# A Love Supreme



## Guest (Jul 6, 2010)

A TGP thread got me thinking about this song. I hadn't though about it in maybe a year. And that's a shame. I love this song. In particular I love Branford Marsalis' take on this masterpiece. His recording of it for the Stolen Moment: Red, Hot + Cool compilation is the recording that really touched me when I heard. I don't think I can function when this piece is on. I cannot focus on anything else. Transcendental.
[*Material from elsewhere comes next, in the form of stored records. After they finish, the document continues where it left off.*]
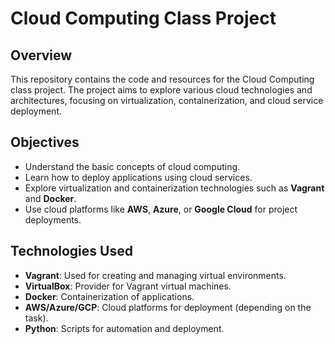 # Cloud Computing Class Project

## Overview

This repository contains the code and resources for the Cloud Computing class project. The project aims to explore various cloud technologies and architectures, focusing on virtualization, containerization, and cloud service deployment.

## Objectives

- Understand the basic concepts of cloud computing.
- Learn how to deploy applications using cloud services.
- Explore virtualization and containerization technologies such as **Vagrant** and **Docker**.
- Use cloud platforms like **AWS**, **Azure**, or **Google Cloud** for project deployments.

## Technologies Used

- **Vagrant**: Used for creating and managing virtual environments.
- **VirtualBox**: Provider for Vagrant virtual machines.
- **Docker**: Containerization of applications.
- **AWS/Azure/GCP**: Cloud platforms for deployment (depending on the task).
- **Python**: Scripts for automation and deployment.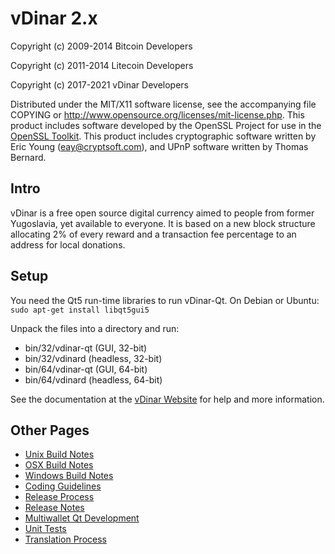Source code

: vDinar 2.x
====================

Copyright (c) 2009-2014 Bitcoin Developers

Copyright (c) 2011-2014 Litecoin Developers

Copyright (c) 2017-2021 vDinar Developers

Distributed under the MIT/X11 software license, see the accompanying
file COPYING or http://www.opensource.org/licenses/mit-license.php.
This product includes software developed by the OpenSSL Project for use in the [OpenSSL Toolkit](http://www.openssl.org/). This product includes
cryptographic software written by Eric Young ([eay@cryptsoft.com](mailto:eay@cryptsoft.com)), and UPnP software written by Thomas Bernard.


Intro
---------------------
vDinar is a free open source digital currency aimed to people from former
Yugoslavia, yet available to everyone. It is based on a new block structure
allocating 2% of every reward and a transaction fee percentage to an address
for local donations.


Setup
---------------------
You need the Qt5 run-time libraries to run vDinar-Qt. On Debian or Ubuntu:
	`sudo apt-get install libqt5gui5`

Unpack the files into a directory and run:

- bin/32/vdinar-qt (GUI, 32-bit)
- bin/32/vdinard (headless, 32-bit)
- bin/64/vdinar-qt (GUI, 64-bit)
- bin/64/vdinard (headless, 64-bit)

See the documentation at the [vDinar Website](https://www.vdinar.info)
for help and more information.


Other Pages
---------------------
- [Unix Build Notes](build-unix.md)
- [OSX Build Notes](build-osx.md)
- [Windows Build Notes](build-msw.md)
- [Coding Guidelines](coding.md)
- [Release Process](release-process.md)
- [Release Notes](release-notes.md)
- [Multiwallet Qt Development](multiwallet-qt.md)
- [Unit Tests](unit-tests.md)
- [Translation Process](translation_process.md)
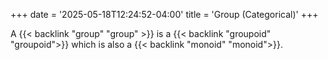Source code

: +++
date = '2025-05-18T12:24:52-04:00'
title = 'Group (Categorical)'
+++

A {{< backlink "group" "group" >}} is a {{< backlink "groupoid" "groupoid">}}
which is also a {{< backlink "monoid" "monoid">}}.
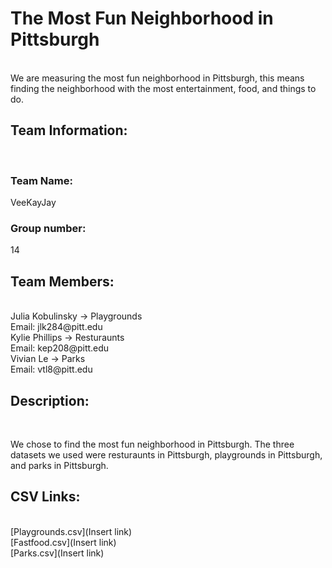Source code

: # The Most Fun Neighborhood in Pittsburgh
<br />
We are measuring the most fun neighborhood in Pittsburgh, this means finding the neighborhood with the most entertainment, food, and things to do.
<br />

## Team Information:
<br />

### Team Name:

VeeKayJay
<br />

### Group number:
14
<br />

## Team Members:

<br />
Julia Kobulinsky -> Playgrounds
<br />
Email: jlk284@pitt.edu
<br />
Kylie Phillips -> Resturaunts
<br />
Email: kep208@pitt.edu
<br />
Vivian Le -> Parks
<br />
Email: vtl8@pitt.edu
<br />

## Description:
<br />

We chose to find the most fun neighborhood in Pittsburgh. The three datasets we used were resturaunts in Pittsburgh, playgrounds in Pittsburgh, and parks in Pittsburgh.
<br />

## CSV Links:

<br />
[Playgrounds.csv](Insert link)
<br />
[Fastfood.csv](Insert link)
<br />
[Parks.csv](Insert link)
[YOUTUBE]K5Dmo2YygG4[/YOUTUBE]

[YOUTUBE]02loTBckxmw[/YOUTUBE]

And that's just the highlights, the Cliffs Notes. You really need to get the disc to hear it in its full and complete form.


----------



## david henman (Feb 3, 2006)

...is there a dvd?




iaresee said:


> A TGP thread got me thinking about this song. I hadn't though about it in maybe a year. And that's a shame. I love this song. In particular I love Branford Marsalis' take on this masterpiece. His recording of it for the Stolen Moment: Red, Hot + Cool compilation is the recording that really touched me when I heard. I don't think I can function when this piece is on. I cannot focus on anything else. Transcendental.
> 
> [YOUTUBE]K5Dmo2YygG4[/YOUTUBE]
> 
> ...


----------



## Chito (Feb 17, 2006)

Here's the DVD 

Brandford Marsalis: A Love Supreme Live DVD


----------



## Guest (Jul 6, 2010)

Chito: thanks.

I'll add that I'm in the minority preferring Marsalis' version. Especially off _Red, Hot + Cool_, which is earlier than the YouTube recording. I think his quartet nails it, others think it falls short.


----------



## mhammer (Nov 30, 2007)

I made myself a reel-to-reel of the original Coltrane album in '69 (back when there were record-lending libraries), and if it is possible to wear out open-reel 1/4" tape, I pretty much did. Very heavy rotation around the Hammer bedroom back then. Lotsa Pharaoh Sanders too....with some Junior Walker to fill in the cracks. And "transcendental" is spot on.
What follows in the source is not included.